Impact: You get to focus on work that feels more fulfilling to you, while providing an excellent on-the-job development opportunity for someone else on the team.

Think: “If I ever want to take personal time off, I need someone else who knows how to do this!”
Feel: Determined
Do: Delegate a task that prepares someone to fill in for you so you can take a break.
Impact: You get a breather, and elevate someone on your team to feel mission-critical.

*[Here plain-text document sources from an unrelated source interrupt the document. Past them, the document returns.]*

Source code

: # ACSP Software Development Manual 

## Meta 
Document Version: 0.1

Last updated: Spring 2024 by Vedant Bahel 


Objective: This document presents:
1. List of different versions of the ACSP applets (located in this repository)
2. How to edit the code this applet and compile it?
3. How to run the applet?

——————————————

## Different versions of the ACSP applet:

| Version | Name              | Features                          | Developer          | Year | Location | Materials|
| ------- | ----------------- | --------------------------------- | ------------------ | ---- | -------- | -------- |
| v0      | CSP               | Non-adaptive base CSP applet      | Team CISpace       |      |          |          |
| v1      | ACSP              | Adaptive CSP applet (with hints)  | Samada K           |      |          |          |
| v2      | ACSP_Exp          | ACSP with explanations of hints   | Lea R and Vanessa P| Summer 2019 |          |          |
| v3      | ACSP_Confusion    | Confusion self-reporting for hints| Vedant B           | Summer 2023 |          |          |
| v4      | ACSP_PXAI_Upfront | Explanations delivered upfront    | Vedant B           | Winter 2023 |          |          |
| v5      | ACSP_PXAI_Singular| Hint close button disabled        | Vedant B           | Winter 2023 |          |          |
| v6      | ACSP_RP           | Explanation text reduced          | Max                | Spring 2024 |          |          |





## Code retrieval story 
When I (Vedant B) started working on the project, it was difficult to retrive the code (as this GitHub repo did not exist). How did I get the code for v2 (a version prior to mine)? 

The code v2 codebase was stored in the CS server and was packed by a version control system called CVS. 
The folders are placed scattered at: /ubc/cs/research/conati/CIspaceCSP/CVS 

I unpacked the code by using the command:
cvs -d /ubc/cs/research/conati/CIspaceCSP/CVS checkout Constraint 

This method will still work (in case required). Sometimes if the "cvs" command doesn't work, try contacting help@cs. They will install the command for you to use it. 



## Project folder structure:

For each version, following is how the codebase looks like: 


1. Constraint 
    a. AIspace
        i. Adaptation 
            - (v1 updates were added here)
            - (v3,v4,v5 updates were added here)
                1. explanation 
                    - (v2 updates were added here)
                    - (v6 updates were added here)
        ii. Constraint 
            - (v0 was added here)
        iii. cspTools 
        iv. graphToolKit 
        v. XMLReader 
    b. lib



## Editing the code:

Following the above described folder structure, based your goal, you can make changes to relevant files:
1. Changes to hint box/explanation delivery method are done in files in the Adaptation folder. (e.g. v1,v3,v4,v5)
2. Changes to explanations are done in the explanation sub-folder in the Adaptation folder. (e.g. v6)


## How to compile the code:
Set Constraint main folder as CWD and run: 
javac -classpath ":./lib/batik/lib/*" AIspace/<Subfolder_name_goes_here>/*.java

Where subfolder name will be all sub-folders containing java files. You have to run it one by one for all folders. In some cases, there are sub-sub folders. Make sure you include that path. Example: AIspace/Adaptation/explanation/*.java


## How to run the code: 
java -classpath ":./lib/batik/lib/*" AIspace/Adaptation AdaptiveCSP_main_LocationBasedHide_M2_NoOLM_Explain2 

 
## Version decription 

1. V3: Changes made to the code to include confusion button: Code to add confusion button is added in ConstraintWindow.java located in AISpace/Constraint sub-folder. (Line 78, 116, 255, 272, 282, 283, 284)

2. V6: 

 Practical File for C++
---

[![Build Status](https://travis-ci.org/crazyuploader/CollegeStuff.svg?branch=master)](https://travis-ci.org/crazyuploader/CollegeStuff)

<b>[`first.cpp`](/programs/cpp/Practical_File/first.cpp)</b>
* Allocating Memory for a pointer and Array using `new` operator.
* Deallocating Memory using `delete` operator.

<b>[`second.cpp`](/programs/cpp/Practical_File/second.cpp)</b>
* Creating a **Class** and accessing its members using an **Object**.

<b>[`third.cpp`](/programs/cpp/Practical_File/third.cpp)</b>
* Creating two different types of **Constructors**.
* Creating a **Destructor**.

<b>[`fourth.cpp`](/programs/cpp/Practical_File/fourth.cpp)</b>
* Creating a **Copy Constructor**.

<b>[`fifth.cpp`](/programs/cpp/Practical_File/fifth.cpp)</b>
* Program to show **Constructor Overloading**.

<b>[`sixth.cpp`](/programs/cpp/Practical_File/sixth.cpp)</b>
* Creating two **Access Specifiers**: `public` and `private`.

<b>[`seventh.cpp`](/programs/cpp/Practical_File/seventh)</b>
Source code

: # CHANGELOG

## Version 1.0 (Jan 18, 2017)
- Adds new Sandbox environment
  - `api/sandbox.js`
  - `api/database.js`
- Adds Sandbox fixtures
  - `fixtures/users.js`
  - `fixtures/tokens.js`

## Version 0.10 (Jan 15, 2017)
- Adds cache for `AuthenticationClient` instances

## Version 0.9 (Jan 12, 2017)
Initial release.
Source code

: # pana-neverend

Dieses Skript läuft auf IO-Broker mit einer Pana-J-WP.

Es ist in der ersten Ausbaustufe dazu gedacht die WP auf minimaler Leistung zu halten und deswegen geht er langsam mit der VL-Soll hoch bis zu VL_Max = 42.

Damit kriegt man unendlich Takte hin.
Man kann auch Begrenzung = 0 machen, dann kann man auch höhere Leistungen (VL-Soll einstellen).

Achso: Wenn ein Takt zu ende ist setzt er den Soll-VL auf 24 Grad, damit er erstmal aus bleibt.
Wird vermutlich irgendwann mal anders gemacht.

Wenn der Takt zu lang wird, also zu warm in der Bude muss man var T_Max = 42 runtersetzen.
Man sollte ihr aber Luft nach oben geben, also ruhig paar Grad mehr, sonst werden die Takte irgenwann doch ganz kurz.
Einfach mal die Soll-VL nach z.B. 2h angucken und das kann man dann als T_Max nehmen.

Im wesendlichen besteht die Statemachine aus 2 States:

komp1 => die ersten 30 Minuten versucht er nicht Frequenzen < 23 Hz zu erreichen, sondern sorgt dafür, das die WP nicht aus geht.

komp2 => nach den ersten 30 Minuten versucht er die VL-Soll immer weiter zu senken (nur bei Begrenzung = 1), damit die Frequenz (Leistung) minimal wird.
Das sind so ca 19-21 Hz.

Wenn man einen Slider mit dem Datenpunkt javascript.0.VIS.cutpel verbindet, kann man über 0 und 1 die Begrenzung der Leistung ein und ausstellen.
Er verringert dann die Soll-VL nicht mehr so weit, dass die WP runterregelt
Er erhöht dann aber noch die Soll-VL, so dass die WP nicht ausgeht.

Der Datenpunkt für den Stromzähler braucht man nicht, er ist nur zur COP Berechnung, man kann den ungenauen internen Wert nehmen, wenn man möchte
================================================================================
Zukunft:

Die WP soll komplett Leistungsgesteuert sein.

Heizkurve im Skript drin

Changing your mindset isn’t easy. After all, if we believe something to be true (like “delegation is more effort than it’s worth”), we likely have experience to back it up—and a confirmation bias to seek evidence that reinforces our beliefs. However, if you’re going to get better at delegating, the first step is to start small. Pick one mindset that you’re willing to experiment with, and actively choose to seek out evidence that the new mindset just might be right.

For example, my coaching client Ari was drowning in due dates because he felt convinced that nobody could do his writing projects exactly the way he did it. I didn’t challenge him on that, but I did press him on his belief that “the way he did it” was the only valid way to get it done. I suggested he pick one task—writing pitch decks—that he would be willing to experiment with. 

Here’s what he came up with:

Think: “If I want to be able to contribute to higher-profile marketing materials for this company—or in my career—I have to write fewer pitch decks.”
Feel: Hopeful
Do: Show Shayna on his team examples of what his “gold standard” was for these documents, and then give her frequent feedback along the way as she completed one under his direction.

The short-term impact was that he realized he could teach Shayna how to achieve a successful outcome without sacrificing quality. The longer term impact was that Ari had time to be delegated to, so that he could learn and take on the kind of projects that engaged and inspired him.

Delegation can be hard when we focus on what we’re losing (control, credit, certainty) rather than on what we’re gaining (time, development, a positive impact on others). To change your delegation strategy, start by changing your mindset—one thought at a time.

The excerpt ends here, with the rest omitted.